As per the reports, DiCaprio and Morrone first began dating in 2017.

Leonardo DiCaprio, Camila Morrone 'split' after four years together: Report

Hollywood stars Leonardo DiCaprio and Camila Morrone have called it quits after four years of relationship.

People magazine received confirmation of the couple's breakup from sources. DiCaprio and Morrone who had kept their romance a secret made their first public appearance together at the 2020 Academy Awards.


Morrone stated that she does not care about the couple's age gap in a December 2019 interview with the Los Angeles Times.

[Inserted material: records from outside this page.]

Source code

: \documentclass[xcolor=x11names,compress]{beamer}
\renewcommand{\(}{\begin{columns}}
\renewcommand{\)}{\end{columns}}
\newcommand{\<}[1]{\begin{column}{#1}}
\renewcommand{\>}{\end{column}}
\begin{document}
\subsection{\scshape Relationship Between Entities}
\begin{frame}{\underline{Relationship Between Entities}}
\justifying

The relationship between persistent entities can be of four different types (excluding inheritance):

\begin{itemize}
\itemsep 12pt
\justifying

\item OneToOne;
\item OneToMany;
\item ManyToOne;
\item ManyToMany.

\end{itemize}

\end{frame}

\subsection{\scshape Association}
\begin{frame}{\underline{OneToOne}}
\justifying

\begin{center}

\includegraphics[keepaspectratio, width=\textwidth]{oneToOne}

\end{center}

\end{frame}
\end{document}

"There's so many relationships in Hollywood -- and in the history of the world -- where people have large age gaps," the actress said. "I just think anyone should be able to date who they want to date." She also noted that it was "frustrating" being mostly known due to her relationship with the Oscar winner.

As per the reports, DiCaprio and Morrone first began dating in 2017.

"I feel like there should always be an identity besides who you're dating. ... I understand the association, but I'm confident that will continue to slip away and be less of a conversation," she said.

According to a source who spoke to People magazine in June 2020, DiCaprio "loves being with" the model, and the two "spent 24/7" with each other during the 2020 pandemic lockdown.

According to Fox News, Morrone made her acting debut in the 2014 James Franco film "Bukowski." The best-selling novel "Daisy Jones & The Six" by Taylor Jenkins Reid will be adapted into a television series, and she will play Daisy Jones in that project.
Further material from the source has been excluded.